During gravity drainage operation, the upper well 10 (i.e., the injection well) injects solvent vapor 60 and the lower well 15 (i.e., the production well) collects the heated, mobilized crude oil or bitumen 65 that flows out of the formation 5 along with any liquids from the condensate of the injected fluids.

In one embodiment the selection for the solvent to be used in the gravity drainage operation includes those with a dipole moment so that the solvent can be heated by radio frequencies. Exemplary solvents thus include polar solvents such as alcohols, ketones, and the like, such as isopropanol, butanol, butone, acetone, etc.

In another embodiment the selection of the solvent does not include water to appease environmental and costs concerns. An example of the types of solvent that can be used include butane, pentane, hexane, diesel and mixtures thereof.
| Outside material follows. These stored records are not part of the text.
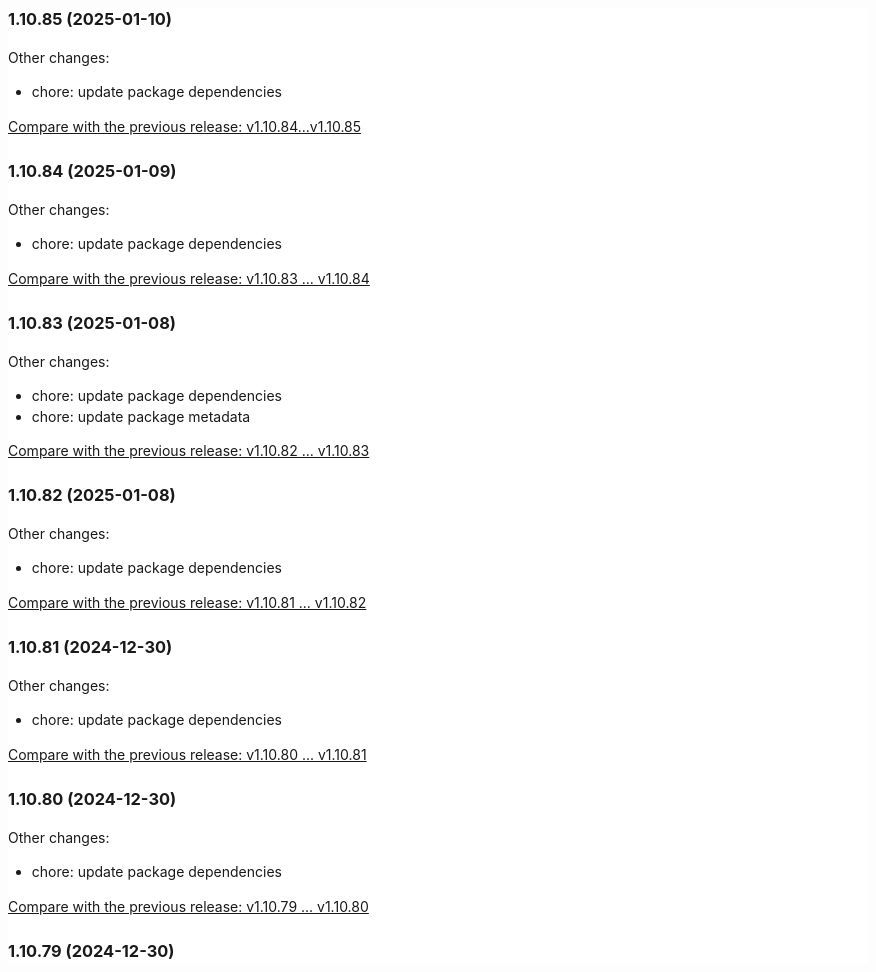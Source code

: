 ### 1.10.85 (2025-01-10)

Other changes:

- chore: update package dependencies

[Compare with the previous release: v1.10.84...v1.10.85](https://github.com/zerocluster/cluster/compare/v1.10.84...v1.10.85)

### 1.10.84 (2025-01-09)

Other changes:

- chore: update package dependencies

[Compare with the previous release: v1.10.83 ... v1.10.84](https://github.com/zerocluster/cluster/compare/v1.10.83...v1.10.84)

### 1.10.83 (2025-01-08)

Other changes:

- chore: update package dependencies
- chore: update package metadata

[Compare with the previous release: v1.10.82 ... v1.10.83](https://github.com/zerocluster/cluster/compare/v1.10.82...v1.10.83)

### 1.10.82 (2025-01-08)

Other changes:

- chore: update package dependencies

[Compare with the previous release: v1.10.81 ... v1.10.82](https://github.com/zerocluster/cluster/compare/v1.10.81...v1.10.82)

### 1.10.81 (2024-12-30)

Other changes:

- chore: update package dependencies

[Compare with the previous release: v1.10.80 ... v1.10.81](https://github.com/zerocluster/cluster/compare/v1.10.80...v1.10.81)

### 1.10.80 (2024-12-30)

Other changes:

- chore: update package dependencies

[Compare with the previous release: v1.10.79 ... v1.10.80](https://github.com/zerocluster/cluster/compare/v1.10.79...v1.10.80)

### 1.10.79 (2024-12-30)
Alternatively, the RF does not necessarily have to heat the solvent, but can heat the in situ (or added) water while the solvent acts to reduce bitumen viscosity by dilution. An example of solvent vapors that can be used include air, carbon dioxide, methane, ethane, propane, natural gas and mixtures thereof.

A start-up phase is required for the gravity drainage operation. Initially, the vapor 60 injected into the injection well 10 of the gravity drainage well pair 1 will not have any effect on the production well until at least some thermal communication is established because the hydrocarbon deposits are so viscous and have little mobility. The injected solvent vapor 60 eventually form a “vapor chamber” 55 that expands vertically and laterally into the formation 5. The heat from the solvent vapor 60 reduces the viscosity of the heavy crude oil or bitumen 65, which allows it to flow down into the lower wellbore 25 (i.e., the production wellbore).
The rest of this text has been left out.